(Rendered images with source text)
============
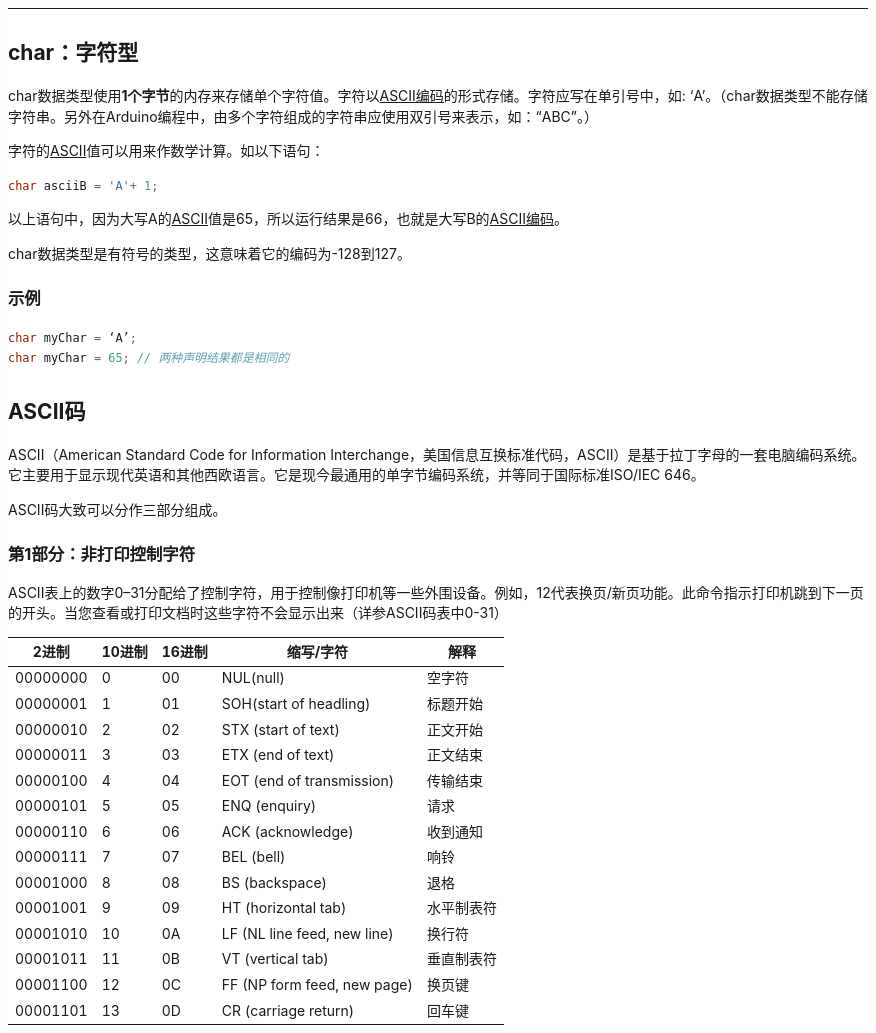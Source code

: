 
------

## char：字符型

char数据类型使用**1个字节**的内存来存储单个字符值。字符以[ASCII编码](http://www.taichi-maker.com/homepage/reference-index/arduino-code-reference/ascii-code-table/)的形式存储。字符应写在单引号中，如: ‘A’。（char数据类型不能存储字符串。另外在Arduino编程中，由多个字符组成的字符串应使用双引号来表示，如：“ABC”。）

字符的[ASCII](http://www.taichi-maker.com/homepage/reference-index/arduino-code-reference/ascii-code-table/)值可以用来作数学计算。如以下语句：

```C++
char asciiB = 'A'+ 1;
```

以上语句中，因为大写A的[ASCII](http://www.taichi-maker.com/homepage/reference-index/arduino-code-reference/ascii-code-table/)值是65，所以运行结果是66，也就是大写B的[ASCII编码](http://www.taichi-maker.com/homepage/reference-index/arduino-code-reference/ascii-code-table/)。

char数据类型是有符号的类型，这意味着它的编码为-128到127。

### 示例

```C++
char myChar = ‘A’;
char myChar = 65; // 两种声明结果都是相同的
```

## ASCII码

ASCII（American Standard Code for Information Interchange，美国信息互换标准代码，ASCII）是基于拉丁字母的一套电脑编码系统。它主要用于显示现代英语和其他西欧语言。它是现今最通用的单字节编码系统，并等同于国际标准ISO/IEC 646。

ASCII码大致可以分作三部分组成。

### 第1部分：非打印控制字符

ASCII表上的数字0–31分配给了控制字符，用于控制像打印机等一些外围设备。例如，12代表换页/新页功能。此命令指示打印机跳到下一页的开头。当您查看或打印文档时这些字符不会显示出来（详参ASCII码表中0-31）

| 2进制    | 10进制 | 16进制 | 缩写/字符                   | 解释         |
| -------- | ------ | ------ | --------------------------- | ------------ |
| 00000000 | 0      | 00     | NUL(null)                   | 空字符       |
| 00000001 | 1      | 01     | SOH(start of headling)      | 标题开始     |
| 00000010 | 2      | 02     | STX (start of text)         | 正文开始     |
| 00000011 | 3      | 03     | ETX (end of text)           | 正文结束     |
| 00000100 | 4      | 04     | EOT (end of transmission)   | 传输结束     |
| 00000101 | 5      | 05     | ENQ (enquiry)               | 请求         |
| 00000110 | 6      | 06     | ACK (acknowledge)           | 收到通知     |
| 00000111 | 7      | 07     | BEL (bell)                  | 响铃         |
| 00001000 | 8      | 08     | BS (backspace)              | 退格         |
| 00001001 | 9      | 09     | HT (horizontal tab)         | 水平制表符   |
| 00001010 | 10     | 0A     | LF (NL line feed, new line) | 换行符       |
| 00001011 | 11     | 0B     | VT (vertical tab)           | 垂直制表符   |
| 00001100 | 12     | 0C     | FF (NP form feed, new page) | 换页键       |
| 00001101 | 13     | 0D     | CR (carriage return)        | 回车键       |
============
## What is needed
Among the lines above, find those carrying the word "myChar" and copy them out.

## Written solution
char myChar = ‘A’;
char myChar = 65; // 两种声明结果都是相同的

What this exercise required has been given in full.